# Auto Visualization on Uploading Any Dataset 
Auto visualization tools provide a seamless way to gain insights from uploaded datasets by automatically generating visual representations of the data's key characteristics. These tools eliminate the need for manual exploration and visualization setup, making it convenient for users to quickly comprehend data trends, patterns, and distributions. By dynamically generating charts, graphs, and plots based on the dataset's attributes, auto visualization tools cater to users regardless of their technical expertise, enabling efficient decision-making and data-driven analysis.

In [1]:
import dash
from dash import dcc, html
from dash.dependencies import Input, Output, State
import pandas as pd
import io
import base64
import plotly.express as px
import plotly.graph_objects as go
import numpy as np
from plotly.subplots import make_subplots

In [2]:
# Initialize the Dash app
app = dash.Dash(__name__)

# Note
This Dash app layout includes components for uploading a CSV file, displaying uploaded data, input fields for column names, buttons for different types of visualizations, and a placeholder for displaying the generated visualization.
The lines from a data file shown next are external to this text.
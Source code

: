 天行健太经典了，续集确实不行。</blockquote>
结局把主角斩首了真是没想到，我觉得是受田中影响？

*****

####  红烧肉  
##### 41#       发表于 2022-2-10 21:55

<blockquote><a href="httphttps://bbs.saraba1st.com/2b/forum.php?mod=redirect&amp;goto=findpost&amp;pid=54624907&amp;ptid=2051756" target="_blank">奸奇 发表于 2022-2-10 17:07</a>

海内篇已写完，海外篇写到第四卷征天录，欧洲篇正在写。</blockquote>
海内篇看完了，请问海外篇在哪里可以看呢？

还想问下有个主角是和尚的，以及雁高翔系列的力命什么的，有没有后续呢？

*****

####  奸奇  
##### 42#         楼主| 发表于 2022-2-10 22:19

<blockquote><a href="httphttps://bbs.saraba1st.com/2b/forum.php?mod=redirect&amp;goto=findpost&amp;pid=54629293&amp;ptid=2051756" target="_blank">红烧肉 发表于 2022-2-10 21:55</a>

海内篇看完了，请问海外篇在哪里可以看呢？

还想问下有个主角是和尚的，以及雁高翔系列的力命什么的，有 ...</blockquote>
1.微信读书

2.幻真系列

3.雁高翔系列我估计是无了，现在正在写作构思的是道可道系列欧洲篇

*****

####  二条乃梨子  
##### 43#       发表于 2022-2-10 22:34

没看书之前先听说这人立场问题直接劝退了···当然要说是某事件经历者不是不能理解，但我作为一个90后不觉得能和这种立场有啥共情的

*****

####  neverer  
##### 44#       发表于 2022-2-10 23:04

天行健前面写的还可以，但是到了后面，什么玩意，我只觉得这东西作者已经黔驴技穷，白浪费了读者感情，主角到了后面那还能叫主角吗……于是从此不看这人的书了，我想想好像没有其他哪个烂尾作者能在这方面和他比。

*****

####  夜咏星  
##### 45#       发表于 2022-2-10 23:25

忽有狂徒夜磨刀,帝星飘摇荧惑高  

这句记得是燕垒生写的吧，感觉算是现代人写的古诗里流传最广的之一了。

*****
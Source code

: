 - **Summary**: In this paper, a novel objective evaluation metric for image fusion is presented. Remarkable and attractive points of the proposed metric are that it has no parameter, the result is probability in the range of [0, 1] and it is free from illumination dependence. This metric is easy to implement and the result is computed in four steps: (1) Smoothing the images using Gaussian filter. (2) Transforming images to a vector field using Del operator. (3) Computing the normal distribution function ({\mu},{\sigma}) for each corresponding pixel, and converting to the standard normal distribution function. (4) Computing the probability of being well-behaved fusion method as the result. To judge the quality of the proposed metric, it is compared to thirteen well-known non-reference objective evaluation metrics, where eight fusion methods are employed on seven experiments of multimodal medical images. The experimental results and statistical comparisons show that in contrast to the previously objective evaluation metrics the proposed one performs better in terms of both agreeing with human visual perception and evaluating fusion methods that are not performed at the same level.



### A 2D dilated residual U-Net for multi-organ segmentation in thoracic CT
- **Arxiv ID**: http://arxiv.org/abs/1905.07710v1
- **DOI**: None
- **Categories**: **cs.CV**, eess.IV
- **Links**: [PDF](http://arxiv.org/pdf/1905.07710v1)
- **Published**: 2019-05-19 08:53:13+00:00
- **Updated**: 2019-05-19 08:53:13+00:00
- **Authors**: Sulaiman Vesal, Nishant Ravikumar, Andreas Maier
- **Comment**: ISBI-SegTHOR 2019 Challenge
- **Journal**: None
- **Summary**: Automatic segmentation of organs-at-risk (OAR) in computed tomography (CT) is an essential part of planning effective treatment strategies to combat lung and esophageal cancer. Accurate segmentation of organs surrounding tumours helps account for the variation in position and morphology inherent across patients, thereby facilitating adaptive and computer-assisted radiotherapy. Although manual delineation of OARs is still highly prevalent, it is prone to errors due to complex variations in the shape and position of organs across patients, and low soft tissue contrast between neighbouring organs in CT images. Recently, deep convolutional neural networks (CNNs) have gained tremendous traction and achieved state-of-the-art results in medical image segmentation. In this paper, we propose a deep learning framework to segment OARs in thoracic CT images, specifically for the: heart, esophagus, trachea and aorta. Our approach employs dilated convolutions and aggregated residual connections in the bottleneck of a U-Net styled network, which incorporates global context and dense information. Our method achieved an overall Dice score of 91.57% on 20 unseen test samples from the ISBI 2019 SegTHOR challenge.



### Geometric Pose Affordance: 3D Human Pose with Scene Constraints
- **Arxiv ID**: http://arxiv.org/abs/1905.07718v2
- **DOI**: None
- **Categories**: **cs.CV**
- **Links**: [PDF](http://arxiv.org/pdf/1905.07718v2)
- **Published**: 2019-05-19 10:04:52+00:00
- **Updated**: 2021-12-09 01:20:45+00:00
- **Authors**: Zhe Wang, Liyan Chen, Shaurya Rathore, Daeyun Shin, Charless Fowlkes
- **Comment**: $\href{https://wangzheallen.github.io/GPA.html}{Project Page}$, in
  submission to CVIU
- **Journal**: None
The uploaded_df variable is initialized to None and will be used to store the DataFrame once the CSV file is uploaded and processed.

In [3]:
# Set up the layout of the Dash app
app.layout = html.Div([
    # Upload component for selecting and uploading a CSV file
    dcc.Upload(
        id='upload-data',
        children=html.Button('Upload CSV File'),
        multiple=False
    ),
    # Placeholder for displaying the uploaded data
    html.Div(id='output-data'),
    
    # Input field for column name(s) used in visualizations
    dcc.Input(id='visualization-column', type='text', placeholder='Enter column name(s)'),
    
    # Buttons for different types of visualizations
    html.Button('Box Plot', id='box-plot-button', n_clicks=0),
    html.Button('Scatter Plot', id='scatter-plot-button', n_clicks=0),
    html.Button('Bar Chart', id='bar-chart-button', n_clicks=0),
    html.Button('Histogram', id='histogram-button', n_clicks=0),
    html.Button('Line Plot', id='line-plot-button', n_clicks=0),
    
    # Placeholder for displaying the generated visualization
    dcc.Graph(id='visualization-output'),
])

# Initialize a variable to store the uploaded DataFrame
uploaded_df = None


# Note
The provided code defines two Dash callbacks. The first callback handles the parsing of uploaded CSV contents and displays information about the uploaded file. The second callback generates different visualizations based on button clicks and the selected column name for visualization. The specific visualization functions like generate_box_plot need to be implemented separately, and they should return the corresponding visualization figure using Plotly's figure definitions.

In [4]:
# Define a callback to parse the uploaded CSV contents
def parse_contents(contents):
    content_type, content_string = contents.split(',')
    decoded = base64.b64decode(content_string)
    df = pd.read_csv(io.StringIO(decoded.decode('utf-8')))
    return df

# Callback to update the output display with uploaded file information
@app.callback(
    Output('output-data', 'children'),
    Input('upload-data', 'contents'),
    State('upload-data', 'filename')
)
def update_output(contents, filename):
    global uploaded_df

    if contents is not None:
        df = parse_contents(contents)
        uploaded_df = df
        return [
            html.H4(f'Uploaded File: {filename}'),
            html.H5('Column Names:'),
            html.P(', '.join(df.columns.tolist())),
        ]
    return []

# Callback to update the visualization output based on button clicks
@app.callback(
    Output('visualization-output', 'figure'),
    Input('box-plot-button', 'n_clicks'),
    Input('scatter-plot-button', 'n_clicks'),
    Input('bar-chart-button', 'n_clicks'),
    Input('histogram-button', 'n_clicks'),
    Input('line-plot-button', 'n_clicks'),
    State('visualization-column', 'value')
)
def update_visualization_output(box_n_clicks, scatter_n_clicks, bar_n_clicks, hist_n_clicks, line_n_clicks, visualization_column):
    ctx = dash.callback_context

    if not ctx.triggered:
        return {}

    button_id = ctx.triggered[0]['prop_id'].split('.')[0]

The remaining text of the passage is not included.